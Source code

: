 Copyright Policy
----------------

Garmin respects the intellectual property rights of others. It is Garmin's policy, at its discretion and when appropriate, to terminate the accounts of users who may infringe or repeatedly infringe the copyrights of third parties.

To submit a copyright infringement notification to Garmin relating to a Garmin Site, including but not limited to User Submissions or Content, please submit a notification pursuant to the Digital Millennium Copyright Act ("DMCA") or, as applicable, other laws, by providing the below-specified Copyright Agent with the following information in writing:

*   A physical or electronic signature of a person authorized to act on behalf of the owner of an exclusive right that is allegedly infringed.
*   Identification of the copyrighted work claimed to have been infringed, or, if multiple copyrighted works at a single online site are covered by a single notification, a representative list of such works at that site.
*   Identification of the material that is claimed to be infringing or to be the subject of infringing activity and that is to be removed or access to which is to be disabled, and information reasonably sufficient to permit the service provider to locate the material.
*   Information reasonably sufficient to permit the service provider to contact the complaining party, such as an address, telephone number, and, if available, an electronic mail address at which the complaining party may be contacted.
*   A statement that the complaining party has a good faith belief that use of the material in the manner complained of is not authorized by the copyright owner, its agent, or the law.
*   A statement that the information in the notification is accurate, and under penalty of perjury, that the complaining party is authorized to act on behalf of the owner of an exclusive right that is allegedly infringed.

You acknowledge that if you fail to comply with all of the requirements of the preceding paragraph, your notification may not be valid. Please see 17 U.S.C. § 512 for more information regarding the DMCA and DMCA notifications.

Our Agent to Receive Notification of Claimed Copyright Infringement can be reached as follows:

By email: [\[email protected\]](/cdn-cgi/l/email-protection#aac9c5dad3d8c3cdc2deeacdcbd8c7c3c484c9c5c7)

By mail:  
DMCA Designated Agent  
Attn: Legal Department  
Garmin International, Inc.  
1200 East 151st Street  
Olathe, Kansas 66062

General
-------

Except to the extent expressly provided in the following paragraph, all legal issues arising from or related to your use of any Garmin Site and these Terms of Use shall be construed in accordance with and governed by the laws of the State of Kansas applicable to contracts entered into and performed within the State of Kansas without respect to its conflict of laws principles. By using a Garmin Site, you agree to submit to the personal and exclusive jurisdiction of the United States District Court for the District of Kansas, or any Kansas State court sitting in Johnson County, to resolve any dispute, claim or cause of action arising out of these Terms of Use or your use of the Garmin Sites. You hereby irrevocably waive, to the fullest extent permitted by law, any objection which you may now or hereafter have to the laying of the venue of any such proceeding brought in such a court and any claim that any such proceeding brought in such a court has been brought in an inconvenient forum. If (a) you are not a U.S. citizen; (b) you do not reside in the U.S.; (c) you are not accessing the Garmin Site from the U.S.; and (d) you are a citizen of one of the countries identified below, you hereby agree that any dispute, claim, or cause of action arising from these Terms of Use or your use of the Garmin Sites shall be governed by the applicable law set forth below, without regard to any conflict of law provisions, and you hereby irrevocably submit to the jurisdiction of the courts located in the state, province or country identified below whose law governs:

· · · · ·

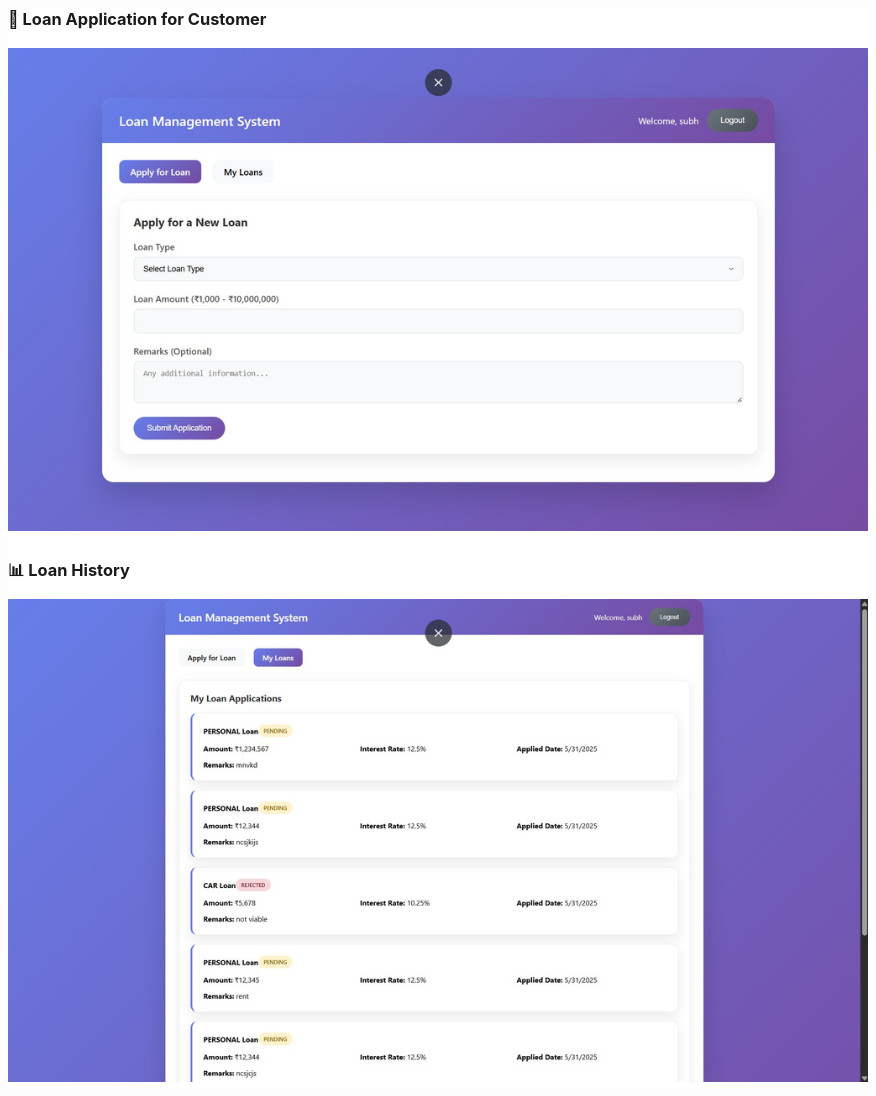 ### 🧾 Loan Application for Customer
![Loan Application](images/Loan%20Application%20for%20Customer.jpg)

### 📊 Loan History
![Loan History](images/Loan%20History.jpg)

· · · · ·

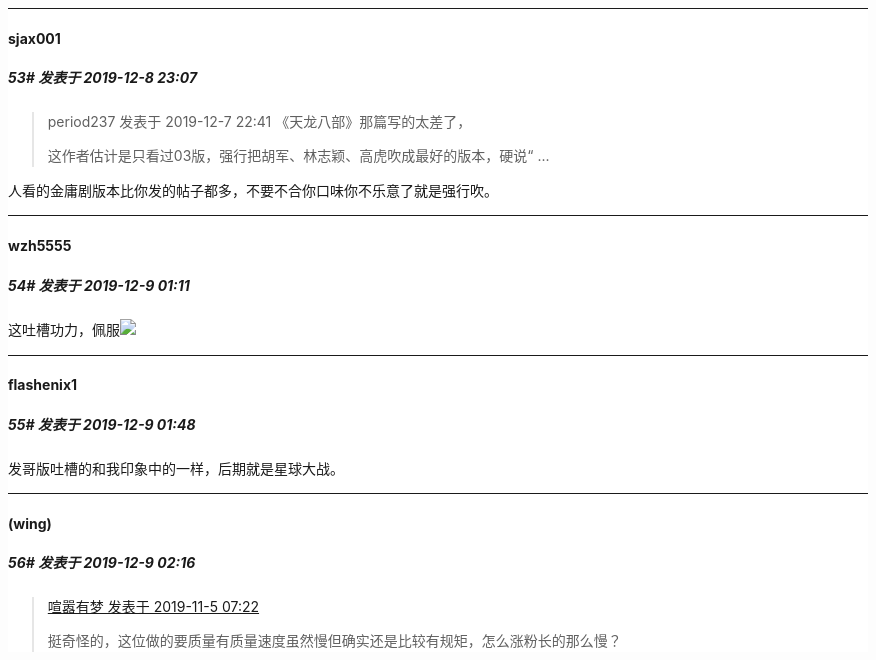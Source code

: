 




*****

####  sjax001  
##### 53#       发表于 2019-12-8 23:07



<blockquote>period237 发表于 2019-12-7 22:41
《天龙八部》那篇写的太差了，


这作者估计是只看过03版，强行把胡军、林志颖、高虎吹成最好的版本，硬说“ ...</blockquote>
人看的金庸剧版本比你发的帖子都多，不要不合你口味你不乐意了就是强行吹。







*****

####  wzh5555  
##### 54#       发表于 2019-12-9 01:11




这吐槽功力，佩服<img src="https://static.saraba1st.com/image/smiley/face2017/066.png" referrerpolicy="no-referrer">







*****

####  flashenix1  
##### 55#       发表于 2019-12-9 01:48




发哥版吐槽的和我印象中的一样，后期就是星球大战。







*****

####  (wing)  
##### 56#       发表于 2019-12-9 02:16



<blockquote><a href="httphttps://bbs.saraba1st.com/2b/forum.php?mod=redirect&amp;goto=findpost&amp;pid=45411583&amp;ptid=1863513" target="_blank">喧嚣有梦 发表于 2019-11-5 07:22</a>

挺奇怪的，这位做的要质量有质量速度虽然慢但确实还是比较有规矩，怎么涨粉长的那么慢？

· · · · ·

• [Exercise aim]
Each line of the material that holds the string "blockquote" counts once; give the total alone.

• [Answer below]
3